Source records:

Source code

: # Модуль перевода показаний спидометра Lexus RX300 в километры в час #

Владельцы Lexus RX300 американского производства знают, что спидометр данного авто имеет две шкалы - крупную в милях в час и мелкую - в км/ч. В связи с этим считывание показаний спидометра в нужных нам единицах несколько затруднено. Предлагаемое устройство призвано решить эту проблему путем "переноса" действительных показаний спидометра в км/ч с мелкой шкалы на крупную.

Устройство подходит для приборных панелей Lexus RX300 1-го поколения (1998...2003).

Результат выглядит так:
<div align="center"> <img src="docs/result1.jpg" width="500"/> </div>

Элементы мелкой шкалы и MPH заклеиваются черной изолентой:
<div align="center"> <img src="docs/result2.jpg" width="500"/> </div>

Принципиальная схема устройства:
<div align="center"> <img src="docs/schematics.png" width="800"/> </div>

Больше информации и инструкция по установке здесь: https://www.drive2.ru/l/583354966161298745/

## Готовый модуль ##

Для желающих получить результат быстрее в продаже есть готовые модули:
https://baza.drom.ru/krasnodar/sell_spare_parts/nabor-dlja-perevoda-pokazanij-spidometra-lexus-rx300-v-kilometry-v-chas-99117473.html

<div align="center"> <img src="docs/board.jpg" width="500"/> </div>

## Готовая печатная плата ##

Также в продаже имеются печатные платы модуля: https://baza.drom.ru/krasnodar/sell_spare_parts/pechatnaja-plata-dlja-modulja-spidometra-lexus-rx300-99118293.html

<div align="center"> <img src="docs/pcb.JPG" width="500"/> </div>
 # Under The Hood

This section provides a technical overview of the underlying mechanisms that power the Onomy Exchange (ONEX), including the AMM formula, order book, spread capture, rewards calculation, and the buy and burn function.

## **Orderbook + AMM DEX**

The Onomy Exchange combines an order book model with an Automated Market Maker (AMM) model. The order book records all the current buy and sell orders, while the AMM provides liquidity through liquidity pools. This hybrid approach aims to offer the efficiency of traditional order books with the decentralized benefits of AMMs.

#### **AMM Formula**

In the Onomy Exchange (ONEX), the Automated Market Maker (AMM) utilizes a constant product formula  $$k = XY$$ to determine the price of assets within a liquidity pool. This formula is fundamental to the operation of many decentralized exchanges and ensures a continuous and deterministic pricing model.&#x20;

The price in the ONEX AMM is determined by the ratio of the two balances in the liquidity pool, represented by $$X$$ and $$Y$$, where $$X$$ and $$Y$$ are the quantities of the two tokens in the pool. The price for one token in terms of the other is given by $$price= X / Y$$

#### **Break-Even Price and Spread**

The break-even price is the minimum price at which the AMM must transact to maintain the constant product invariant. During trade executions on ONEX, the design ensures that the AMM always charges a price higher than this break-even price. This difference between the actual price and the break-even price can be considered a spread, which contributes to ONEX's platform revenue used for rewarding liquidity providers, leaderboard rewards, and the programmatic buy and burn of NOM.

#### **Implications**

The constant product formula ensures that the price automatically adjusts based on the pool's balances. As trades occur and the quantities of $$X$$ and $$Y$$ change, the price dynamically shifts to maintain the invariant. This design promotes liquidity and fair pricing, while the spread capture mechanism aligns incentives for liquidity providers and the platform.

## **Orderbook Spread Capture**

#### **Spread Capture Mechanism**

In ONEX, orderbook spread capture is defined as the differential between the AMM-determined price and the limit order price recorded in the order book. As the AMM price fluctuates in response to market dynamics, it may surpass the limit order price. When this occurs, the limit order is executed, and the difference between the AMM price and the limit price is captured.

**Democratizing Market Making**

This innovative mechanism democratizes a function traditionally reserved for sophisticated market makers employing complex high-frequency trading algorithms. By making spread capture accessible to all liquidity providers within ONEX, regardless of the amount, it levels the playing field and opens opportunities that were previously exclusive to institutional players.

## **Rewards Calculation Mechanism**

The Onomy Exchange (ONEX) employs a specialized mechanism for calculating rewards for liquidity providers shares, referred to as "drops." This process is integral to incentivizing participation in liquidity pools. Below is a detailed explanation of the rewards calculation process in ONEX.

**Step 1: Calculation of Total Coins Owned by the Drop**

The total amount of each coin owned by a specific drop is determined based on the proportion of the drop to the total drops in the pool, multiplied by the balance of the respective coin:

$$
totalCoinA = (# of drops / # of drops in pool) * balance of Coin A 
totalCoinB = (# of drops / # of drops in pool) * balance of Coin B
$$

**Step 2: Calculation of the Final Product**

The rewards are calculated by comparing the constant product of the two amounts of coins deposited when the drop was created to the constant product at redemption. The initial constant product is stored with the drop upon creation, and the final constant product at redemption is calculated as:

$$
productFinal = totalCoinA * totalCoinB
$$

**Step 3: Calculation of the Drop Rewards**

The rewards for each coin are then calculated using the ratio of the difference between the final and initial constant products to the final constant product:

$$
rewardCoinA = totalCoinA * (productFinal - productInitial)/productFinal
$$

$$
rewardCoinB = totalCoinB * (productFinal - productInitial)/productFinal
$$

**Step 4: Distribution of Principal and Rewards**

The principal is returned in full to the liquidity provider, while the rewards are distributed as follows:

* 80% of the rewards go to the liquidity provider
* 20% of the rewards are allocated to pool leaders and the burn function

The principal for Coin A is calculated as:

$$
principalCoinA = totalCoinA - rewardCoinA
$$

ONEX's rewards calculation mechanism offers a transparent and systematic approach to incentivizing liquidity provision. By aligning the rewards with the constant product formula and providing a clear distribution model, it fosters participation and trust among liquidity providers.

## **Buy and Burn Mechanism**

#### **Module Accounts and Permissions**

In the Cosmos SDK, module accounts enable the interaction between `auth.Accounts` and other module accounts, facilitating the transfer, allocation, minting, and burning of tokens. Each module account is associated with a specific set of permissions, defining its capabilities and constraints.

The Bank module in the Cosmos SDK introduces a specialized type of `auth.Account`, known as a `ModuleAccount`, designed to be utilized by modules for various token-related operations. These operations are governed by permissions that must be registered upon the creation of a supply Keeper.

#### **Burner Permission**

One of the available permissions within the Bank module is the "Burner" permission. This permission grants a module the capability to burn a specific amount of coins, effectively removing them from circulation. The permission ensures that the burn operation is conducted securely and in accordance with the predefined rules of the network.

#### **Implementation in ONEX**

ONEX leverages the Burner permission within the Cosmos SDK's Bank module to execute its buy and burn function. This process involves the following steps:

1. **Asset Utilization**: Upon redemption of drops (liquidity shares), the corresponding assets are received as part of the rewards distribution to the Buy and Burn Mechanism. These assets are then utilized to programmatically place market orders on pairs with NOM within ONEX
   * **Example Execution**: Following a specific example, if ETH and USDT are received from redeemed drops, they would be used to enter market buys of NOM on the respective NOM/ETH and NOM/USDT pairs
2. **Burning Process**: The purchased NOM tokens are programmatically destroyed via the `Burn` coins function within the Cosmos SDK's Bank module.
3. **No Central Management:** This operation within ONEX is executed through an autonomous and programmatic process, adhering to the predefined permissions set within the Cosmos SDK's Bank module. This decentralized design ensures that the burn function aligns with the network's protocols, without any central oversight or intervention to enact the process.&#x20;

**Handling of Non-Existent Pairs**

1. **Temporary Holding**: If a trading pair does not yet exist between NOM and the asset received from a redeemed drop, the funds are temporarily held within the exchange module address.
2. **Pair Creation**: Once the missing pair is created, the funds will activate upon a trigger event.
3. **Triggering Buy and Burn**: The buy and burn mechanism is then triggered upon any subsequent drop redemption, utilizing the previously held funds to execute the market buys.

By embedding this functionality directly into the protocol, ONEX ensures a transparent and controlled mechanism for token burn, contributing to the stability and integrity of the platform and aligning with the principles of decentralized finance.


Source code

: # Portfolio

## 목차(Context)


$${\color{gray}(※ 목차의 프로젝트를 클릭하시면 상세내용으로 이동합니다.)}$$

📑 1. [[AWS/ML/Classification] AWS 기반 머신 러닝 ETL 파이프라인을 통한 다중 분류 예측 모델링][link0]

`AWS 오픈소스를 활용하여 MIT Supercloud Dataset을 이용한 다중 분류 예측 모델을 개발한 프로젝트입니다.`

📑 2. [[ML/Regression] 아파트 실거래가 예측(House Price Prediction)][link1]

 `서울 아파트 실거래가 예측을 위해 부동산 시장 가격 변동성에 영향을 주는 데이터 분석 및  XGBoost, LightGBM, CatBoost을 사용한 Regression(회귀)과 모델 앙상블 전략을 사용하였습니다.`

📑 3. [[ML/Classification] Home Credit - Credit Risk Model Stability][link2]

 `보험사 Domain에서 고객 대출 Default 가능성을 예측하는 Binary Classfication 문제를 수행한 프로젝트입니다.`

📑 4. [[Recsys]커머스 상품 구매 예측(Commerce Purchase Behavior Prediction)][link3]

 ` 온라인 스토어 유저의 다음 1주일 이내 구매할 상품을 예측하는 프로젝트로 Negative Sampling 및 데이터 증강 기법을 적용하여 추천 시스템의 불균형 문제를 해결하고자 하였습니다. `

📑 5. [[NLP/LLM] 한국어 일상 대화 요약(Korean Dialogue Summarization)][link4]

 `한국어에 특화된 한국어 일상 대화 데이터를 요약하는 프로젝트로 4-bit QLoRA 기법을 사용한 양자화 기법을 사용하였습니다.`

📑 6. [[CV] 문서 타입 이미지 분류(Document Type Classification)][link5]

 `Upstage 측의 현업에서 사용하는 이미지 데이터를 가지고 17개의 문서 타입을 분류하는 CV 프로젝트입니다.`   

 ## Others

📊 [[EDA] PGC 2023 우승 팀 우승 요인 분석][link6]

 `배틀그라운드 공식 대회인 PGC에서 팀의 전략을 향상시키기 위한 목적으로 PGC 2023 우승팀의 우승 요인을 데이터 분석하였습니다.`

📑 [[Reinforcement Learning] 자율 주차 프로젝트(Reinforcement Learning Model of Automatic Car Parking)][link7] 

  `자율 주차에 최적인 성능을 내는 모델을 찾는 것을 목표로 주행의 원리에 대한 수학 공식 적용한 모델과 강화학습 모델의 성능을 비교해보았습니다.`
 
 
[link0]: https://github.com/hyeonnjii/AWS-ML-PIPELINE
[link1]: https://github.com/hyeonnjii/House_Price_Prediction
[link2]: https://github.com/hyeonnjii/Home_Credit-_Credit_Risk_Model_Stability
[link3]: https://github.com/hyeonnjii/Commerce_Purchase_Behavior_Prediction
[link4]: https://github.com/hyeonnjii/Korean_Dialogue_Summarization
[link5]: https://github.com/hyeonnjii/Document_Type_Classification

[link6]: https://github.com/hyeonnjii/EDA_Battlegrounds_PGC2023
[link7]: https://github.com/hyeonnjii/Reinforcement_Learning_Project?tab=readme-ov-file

• What this task involves
Could you restate word for word the lines above from the one containing "The Bank module in" through the one containing "3. **Triggering Buy", both included, and nothing else?

• Answer box
The Bank module in the Cosmos SDK introduces a specialized type of `auth.Account`, known as a `ModuleAccount`, designed to be utilized by modules for various token-related operations. These operations are governed by permissions that must be registered upon the creation of a supply Keeper.

#### **Burner Permission**

One of the available permissions within the Bank module is the "Burner" permission. This permission grants a module the capability to burn a specific amount of coins, effectively removing them from circulation. The permission ensures that the burn operation is conducted securely and in accordance with the predefined rules of the network.

#### **Implementation in ONEX**

ONEX leverages the Burner permission within the Cosmos SDK's Bank module to execute its buy and burn function. This process involves the following steps:

1. **Asset Utilization**: Upon redemption of drops (liquidity shares), the corresponding assets are received as part of the rewards distribution to the Buy and Burn Mechanism. These assets are then utilized to programmatically place market orders on pairs with NOM within ONEX
   * **Example Execution**: Following a specific example, if ETH and USDT are received from redeemed drops, they would be used to enter market buys of NOM on the respective NOM/ETH and NOM/USDT pairs
2. **Burning Process**: The purchased NOM tokens are programmatically destroyed via the `Burn` coins function within the Cosmos SDK's Bank module.
3. **No Central Management:** This operation within ONEX is executed through an autonomous and programmatic process, adhering to the predefined permissions set within the Cosmos SDK's Bank module. This decentralized design ensures that the burn function aligns with the network's protocols, without any central oversight or intervention to enact the process.&#x20;

**Handling of Non-Existent Pairs**

1. **Temporary Holding**: If a trading pair does not yet exist between NOM and the asset received from a redeemed drop, the funds are temporarily held within the exchange module address.
2. **Pair Creation**: Once the missing pair is created, the funds will activate upon a trigger event.
3. **Triggering Buy and Burn**: The buy and burn mechanism is then triggered upon any subsequent drop redemption, utilizing the previously held funds to execute the market buys.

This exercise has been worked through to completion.